Interview with The Midnight Barbers!
They’ve played UCL a fair few times, and if there’s any integrity left in the music business are probably going to be massive. ROBYN STRACHAN has a chat with one of the best bands in London.
Essex two-piece The Midnight Barbers are loud. Self-assuredly, gleefully loud; the kind of sonic expansiveness that can bring a room of people to shocked attention. Needless to say, this impish racket reveals a keen melodic sensibility and an awareness of the rock ‘n’ roll archives that’s more innovation than impersonation. Suffice to say, they’re great.
What are The Midnight Barbers all about?
We’re about making more noise than two people really should be able to.
It’s an unusual name – where on earth does it come from?
An old friend, who no-one has heard from in years. Last word had it he moved to Moscow, but the last verifiable account placed him at a bus stop in Colchester, barefooted and in a robe. This is not a put on!
Is there anything in particular that motivates you to make music?

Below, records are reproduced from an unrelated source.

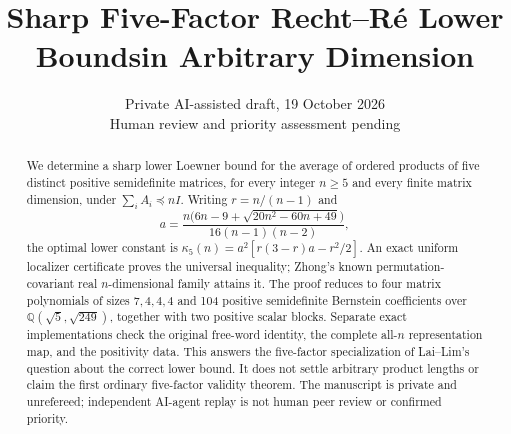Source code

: \documentclass[11pt]{article}
\title{Sharp Five-Factor Recht--R\'e Lower Bounds\newline in Arbitrary Dimension}
\author{}
\date{Private AI-assisted draft, 19 October 2026\\Human review and priority assessment pending}
\newcommand{\Q}{\mathbb Q}
\begin{document}
\maketitle
\begin{abstract}
We determine a sharp lower Loewner bound for the average of ordered
products of five distinct positive semidefinite matrices, for every integer
$n\ge5$ and every finite matrix dimension, under $\sum_iA_i\preceq nI$.
Writing $r=n/(n-1)$ and
\[
 a=\frac{n\bigl(6n-9+\sqrt{20n^2-60n+49}\bigr)}{16(n-1)(n-2)},
\]
the optimal lower constant is
$\kappa_5(n)=a^2[r(3-r)a-r^2/2]$.
An exact uniform localizer certificate proves the universal inequality;
Zhong's known permutation-covariant real $n$-dimensional family attains it.
The proof reduces to four matrix polynomials of sizes $7,4,4,4$ and
104 positive semidefinite Bernstein coefficients over
$\Q(\sqrt5,\sqrt{249})$, together with two positive scalar blocks.
Separate exact implementations check the original free-word identity,
the complete all-$n$ representation map, and the positivity data.
This answers the five-factor specialization of Lai--Lim's question about
the correct lower bound. It does not settle arbitrary product lengths or
claim the first ordinary five-factor validity theorem.
The manuscript is private and unrefereed; independent AI-agent replay is
not human peer review or confirmed priority.
\end{abstract}
\end{document}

We’ve been playing music together for years, and during that time we’ve amassed hundreds of songs – at some point there must have been something serious we wanted to get across! Sometimes, though, you just feel like yelling gibberish… I’ve never sat down and said ‘this is the message I am sending to the world.’
When did you discover that you first loved music?

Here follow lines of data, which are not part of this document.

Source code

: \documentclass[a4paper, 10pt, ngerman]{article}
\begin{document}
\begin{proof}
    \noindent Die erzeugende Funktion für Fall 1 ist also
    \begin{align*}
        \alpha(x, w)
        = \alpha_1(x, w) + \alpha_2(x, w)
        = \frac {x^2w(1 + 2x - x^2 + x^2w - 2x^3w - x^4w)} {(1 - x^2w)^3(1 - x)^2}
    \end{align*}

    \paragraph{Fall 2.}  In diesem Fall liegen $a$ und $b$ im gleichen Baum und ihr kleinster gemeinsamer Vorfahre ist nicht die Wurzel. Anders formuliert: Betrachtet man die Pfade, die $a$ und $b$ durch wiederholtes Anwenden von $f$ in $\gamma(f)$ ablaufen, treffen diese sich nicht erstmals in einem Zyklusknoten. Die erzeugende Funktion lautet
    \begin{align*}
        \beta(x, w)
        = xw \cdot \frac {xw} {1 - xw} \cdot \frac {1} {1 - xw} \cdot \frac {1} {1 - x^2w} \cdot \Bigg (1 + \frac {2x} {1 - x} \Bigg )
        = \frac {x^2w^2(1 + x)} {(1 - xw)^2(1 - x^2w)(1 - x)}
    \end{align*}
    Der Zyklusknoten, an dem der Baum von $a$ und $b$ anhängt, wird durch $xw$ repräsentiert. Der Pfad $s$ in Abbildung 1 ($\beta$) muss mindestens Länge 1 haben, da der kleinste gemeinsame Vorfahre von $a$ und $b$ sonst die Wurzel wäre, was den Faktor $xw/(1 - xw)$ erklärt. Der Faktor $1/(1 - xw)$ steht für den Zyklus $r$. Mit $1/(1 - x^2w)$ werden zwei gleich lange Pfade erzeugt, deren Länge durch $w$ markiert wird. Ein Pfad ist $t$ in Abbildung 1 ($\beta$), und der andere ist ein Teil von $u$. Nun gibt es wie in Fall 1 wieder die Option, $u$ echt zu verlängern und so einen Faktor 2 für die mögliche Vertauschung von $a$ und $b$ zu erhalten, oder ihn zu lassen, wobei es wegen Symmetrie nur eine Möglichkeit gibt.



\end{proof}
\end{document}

Not even sure if I do! Sometimes i can hate the music I love, and who doesn’t have music they love to hate? For the sake of a clear answer, though, I would say that our obsession began when it usually does, in adolescence, and for all the usual reasons.
Any particular influences?
The music that inspired us to start playing in the first place was things like Pixies, Nirvana, Stooges, Dylan, Leonard Cohen… all the inescapable, wonderful stuff that is every awkward child’s cultural inheritance. The stuff that keeps us going, however, is more often than not the music of our friends.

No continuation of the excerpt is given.